Until the invention of more sophisticated security systems, thorny branches were often used as a defense against burglary, being strategically planted below windows or around the entire perimeter of a property.

==Rule==
Although the decision was divided, the majority held that if a person damages another's property there is a tort even if the action that brought such damages was itself lawful. As Pigot, J states, "And so if a man has a fish-pond in his manor and he empties the water out of the pond to take the fishes and the water floods my land, I shall have a good action, and yet the act was lawful."

- One who voluntarily does an act which results in damages to another is responsible for the damages even if the act was lawful.

==Report==
This case excerpt was summarised in Bessy v Olliot & Lambert (1681) as follows.

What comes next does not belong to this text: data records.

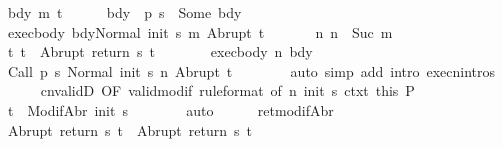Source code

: \begin{isabellebody}
\ bdy\ m\ t{\isacharprime}\isanewline
\ \ \ \ \isamarkupfalse%
\ bdy{\isacharcolon}\ {\isachardoublequoteopen}{\isasymGamma}\ {\isacharparenleft}p\ s{\isacharparenright}\ {\isacharequal}\ Some\ bdy{\isachardoublequoteclose}\isanewline
\ \ \ \ \isamarkupfalse%
\ exec{\isacharunderscore}body{\isacharcolon}\ {\isachardoublequoteopen}{\isasymGamma}{\isasymturnstile}{\isasymlangle}bdy{\isacharcomma}Normal\ {\isacharparenleft}init\ s{\isacharparenright}{\isasymrangle}\ {\isacharequal}m{\isasymRightarrow}\ Abrupt\ t{\isacharprime}{\isachardoublequoteclose}\ \isanewline
\ \ \ \ \isamarkupfalse%
\ n{\isacharcolon}\ {\isachardoublequoteopen}n\ {\isacharequal}\ Suc\ m{\isachardoublequoteclose}\isanewline
\ \ \ \ \isamarkupfalse%
\ t{\isacharcolon}\ {\isachardoublequoteopen}t\ {\isacharequal}\ Abrupt\ {\isacharparenleft}return\ s\ t{\isacharprime}{\isacharparenright}{\isachardoublequoteclose}\isanewline
\ \ \ \ \isamarkupfalse%
\ \isamarkupfalse%
\ exec{\isacharunderscore}body\ n\ bdy\isanewline
\ \ \ \ \isamarkupfalse%
\ {\isachardoublequoteopen}{\isasymGamma}{\isasymturnstile}{\isasymlangle}Call\ {\isacharparenleft}p\ s{\isacharparenright}\ {\isacharcomma}Normal\ {\isacharparenleft}init\ s{\isacharparenright}{\isasymrangle}\ {\isacharequal}n{\isasymRightarrow}\ Abrupt\ t{\isacharprime}{\isachardoublequoteclose}\isanewline
\ \ \ \ \ \ \isamarkupfalse%
\ {\isacharparenleft}auto\ simp\ add{\isacharcolon}\ intro{\isacharcolon}\ execn{\isachardot}intros{\isacharparenright}\isanewline
\ \ \ \ \isamarkupfalse%
\ cnvalidD\ {\isacharbrackleft}OF\ valid{\isacharunderscore}modif{\isacharprime}\ {\isacharbrackleft}rule{\isacharunderscore}format{\isacharcomma}\ of\ n\ {\isachardoublequoteopen}init\ s{\isachardoublequoteclose}{\isacharbrackright}\ ctxt{\isacharprime}\ this{\isacharbrackright}\ P\isanewline
\ \ \ \ \isamarkupfalse%
\ {\isachardoublequoteopen}t{\isacharprime}\ {\isasymin}\ ModifAbr\ {\isacharparenleft}init\ s{\isacharparenright}{\isachardoublequoteclose}\isanewline
\ \ \ \ \ \ \isamarkupfalse%
\ auto\isanewline
\ \ \ \ \isamarkupfalse%
\ ret{\isacharunderscore}modifAbr\ \isamarkupfalse%
\ {\isachardoublequoteopen}Abrupt\ {\isacharparenleft}return\ s\ t{\isacharprime}{\isacharparenright}\ {\isacharequal}\ Abrupt\ {\isacharparenleft}return{\isacharprime}\ s\ t{\isacharprime}{\isacharparenright}{\isachardoublequoteclose}\isanewline
\ \ \ \ \ \ \isamarkupfalse%

\end{isabellebody}
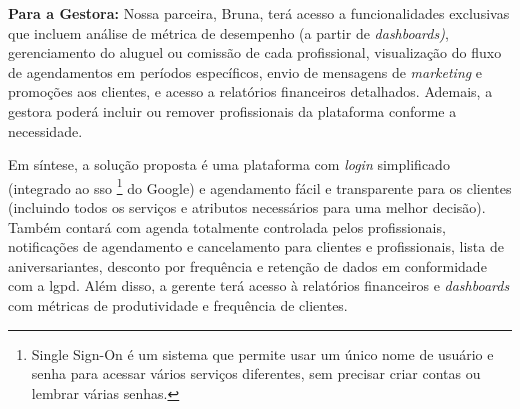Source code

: \noindent\textbf{Para a Gestora:} Nossa parceira, Bruna, terá acesso a funcionalidades exclusivas que incluem análise de métrica de desempenho (a partir de \emph{dashboards)}, gerenciamento do aluguel ou comissão de cada profissional, visualização do fluxo de agendamentos em períodos específicos, envio de mensagens de \emph{marketing} e promoções aos clientes, e acesso a relatórios financeiros detalhados. Ademais, a gestora poderá incluir ou remover profissionais da plataforma conforme a necessidade.

Em síntese, a solução proposta é uma plataforma com \emph{login} simplificado (integrado ao \gls{sso} \footnote{Single Sign-On é um sistema que permite usar um único nome de usuário e senha para acessar vários serviços diferentes, sem precisar criar contas ou lembrar várias senhas.} do Google) e agendamento fácil e transparente para os clientes (incluindo todos os serviços e atributos necessários para uma melhor decisão). Também contará com agenda totalmente controlada pelos profissionais, notificações de agendamento e cancelamento para clientes e profissionais, lista de aniversariantes, desconto por frequência e retenção de dados em conformidade com a \gls{lgpd}. Além disso, a gerente terá acesso à relatórios financeiros e \emph{dashboards} com métricas de produtividade e frequência de clientes.
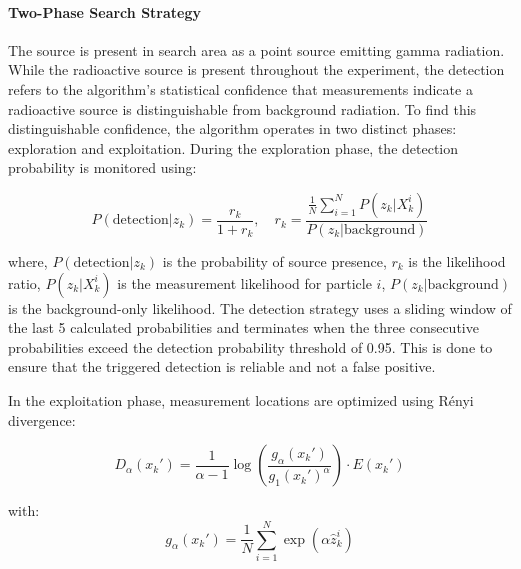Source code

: \documentclass[../report.tex]{subfiles}
\begin{document}
    \paragraph{Two-Phase Search Strategy}
    The source is present in search area as a point source emitting gamma radiation. While the radioactive source is present throughout the experiment, the 
    detection refers to the algorithm's statistical confidence that measurements indicate a radioactive source is distinguishable from background radiation. To
    find this distinguishable confidence, the algorithm operates in two distinct phases: exploration and exploitation. 
    During the exploration phase, the detection probability is monitored using:

    \begin{equation}
    P(\text{detection}|z_k) = \frac{r_k}{1 + r_k}, \quad r_k = \frac{\frac{1}{N}\sum_{i=1}^N P(z_k|X_k^i)}{P(z_k|\text{background})}
    \label{eq:prob_detection}
    \end{equation}

    where, $P(\text{detection}|z_k)$ is the probability of source presence, $r_k$ is the likelihood ratio, $P(z_k|X_k^i)$ is the measurement likelihood for particle $i$, $P(z_k|\text{background})$ 
    is the background-only likelihood. The detection strategy uses a sliding window of the last 5 calculated probabilities and terminates when the three consecutive probabilities exceed the detection
    probability threshold of 0.95. This is done to ensure that the triggered detection is reliable and not a false positive.

    In the exploitation phase, measurement locations are optimized using Rényi divergence:

    \begin{equation}
    D_\alpha(x_k') = \frac{1}{\alpha-1} \log\left(\frac{g_\alpha(x_k')}{g_1(x_k')^\alpha}\right) \cdot E(x_k')
    \end{equation}

    with:
    \begin{equation}
    g_\alpha(x_k') = \frac{1}{N}\sum_{i=1}^N \exp(\alpha \hat{z}_k^i)
    \end{equation}
\end{document}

"Trespass quare vi et armis clausum fregit, et herbam suam pedibus conculcando consumpsit in six Acres. The defendant pleads, that he hath an Acre lying next the said six Acres, and upon it a Hedge of Thorns, and he cut the Thorns, and they ipso invito fell upon the Plaintiff's Land, and the defendant took them off as soon as he could, which is the same Trespass; and the Plaintiff demurred; and adjudged for the Plaintiff; for though a Man doth a lawful Thing, yet if any damage do thereby befal[l] another, he shall answer for it, if he could have avoided it. As if a Man lop a Tree, and the [Boughs] fall upon another ipso invito, yet an Action lies. If a Manshoot at [Butts], and hurt another unawares, an Action lies. I have Land through which a River runs to your Mill, and I lop the Sallows growing upon the [Riverside], which accidentally stop the Water, so as your Mill is hindered, an action lies. If I am building my own house, and a Piece of Timber falls on my neighbour's house and breaks Part of it, an action lies. If a Man assault me and I lift up my Staff to defend myself, and in lifting it uphit another, an Action lies by that Person, and yet I did a lawful Thing. And the Reason of all these Cases is, because he that is damaged ought to be recompensed. But otherwise it is in Criminal Cases, for there actus non facit reum nisi mens sit rea."